Dans cette perspective, des initiatives complémentaires ont été poussées par les Etats-Unis pour aider à assainir le climat des affaires. Mais alors que l’AGOA était une mesure de type « laissez-faire », celles-ci sont plus « pro-actives », qui ne va pas sans poser problème.
Un problème crucial de l’Afrique est le manque d’énergie. Le système actuel en Afrique ne permet qu’à 30 pour cent de la population subsaharienne d’accéder à l’électricité – la moitié dans les zones rurales. Sans une infrastructure électrique fiable, il est difficile pour les entreprises d’opérer sur une base fiable, et donc d’aller jouer la concurrence au niveau mondial. L’électricité est un carburant indirect pour le commerce.
L’année dernière, M. Obama s’est engagé à aider l’Afrique avec ses pénuries d’électricité. Avec le gouvernement américain mettant 7 milliards de dollars pour cinq ans sur la table (et le secteur privé compléterait), l’initiative « Power Africa » était censée doubler l’accès à l’électricité en Afrique dans les cinq prochaines années. L’idée peut sembler séduisante sur le papier, mais sera loin d’être suffisante (près de 100 milliards chaque année seraient nécessaires sur dix ans). Mais il y a pire : l’histoire est pleine de ce type d’offres « faussement généreuses » qui, en fait, ont un coût, créent de la connivence et du clientélisme, et éloignent les pays de la reddition de comptes. Pas exactement ce dont les pays africains ont besoin aujourd’hui.
L’autre initiative, le Partenariat pour la facilitation du commerce, vise à améliorer l’infrastructure commerciale de l’Afrique. Des infrastructures lentes et inefficaces, douanières comme de transport, sont en effet un obstacle au commerce. Non seulement, bien sûr, pour le commerce avec les États-Unis, mais plus généralement, et en particulier avec d’autres partenaires africains. Le guichet douanier unique, des procédures plus efficaces, par exemple devraient stimuler le commerce. Cependant, la mise en œuvre de ces améliorations est coûteuse, et de nombreux représentants africains ont déjà commencé à … demander les fonds pour la financer.
Pourtant, de nombreuses procédures pourraient facilement être simplifiées, et à un coût minime … à condition que la corruption soir éradiquée. Alors bien sûr, l’infrastructure portuaire par exemple nécessite un investissement, mais cela ne serait-il pas, dans plusieurs pays, une bonne occasion d’investir « l’argent du pétrole » ? Il semble que tout effort soit un bon prétexte pour « plus d’aide ». Les bureaucraties des deux côtés du corridor de l’aide ont un intérêt direct dans davantage d’aide.
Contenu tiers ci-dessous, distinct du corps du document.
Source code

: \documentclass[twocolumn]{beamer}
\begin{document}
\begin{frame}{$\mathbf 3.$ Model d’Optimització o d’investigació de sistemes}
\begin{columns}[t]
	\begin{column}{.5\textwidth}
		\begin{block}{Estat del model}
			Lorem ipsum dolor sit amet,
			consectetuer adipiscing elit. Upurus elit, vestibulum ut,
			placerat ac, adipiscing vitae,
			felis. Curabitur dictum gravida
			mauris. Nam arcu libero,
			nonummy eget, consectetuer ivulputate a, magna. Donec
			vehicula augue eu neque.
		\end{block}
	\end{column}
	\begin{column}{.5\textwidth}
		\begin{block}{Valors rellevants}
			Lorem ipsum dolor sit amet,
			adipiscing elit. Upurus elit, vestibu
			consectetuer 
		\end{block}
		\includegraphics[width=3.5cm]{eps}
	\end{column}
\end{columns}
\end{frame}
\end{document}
Mais comme plus de 60 années d’aide l’ont démontré, celle-ci ne fonctionne pas comme cela avait été souhaité.
L’aide, même pour le commerce, n’est donc probablement pas la panacée.
L’avenir de l’Afrique est en réalité entre les mains des Africains eux-mêmes. Pas de leurs présidents qui ont encore dépensé des millions de fonds publics pour leur voyage à Washington, mais entre les mains de la société civile. Les simples africains, les entrepreneurs et les entreprises doivent faire pression sur leurs gouvernements pour éliminer tous les obstacles aux opportunités du commerce – non seulement avec le reste du monde, mais dans leur propre pays et entre leurs nations africaines. Ce sont les Africains qui devraient trouver des solutions pour faciliter les échanges et mettre la pression sur leurs gouvernements en conséquence. Davantage d’aide extérieure centralisée sapera probablement cette relation et prolongera l’absence de reddition des comptes au niveau politique, ainsi que la connivence qui va avec.
*Emmanuel Martin, Directeur de l’Institute for Economic Studies – Europe.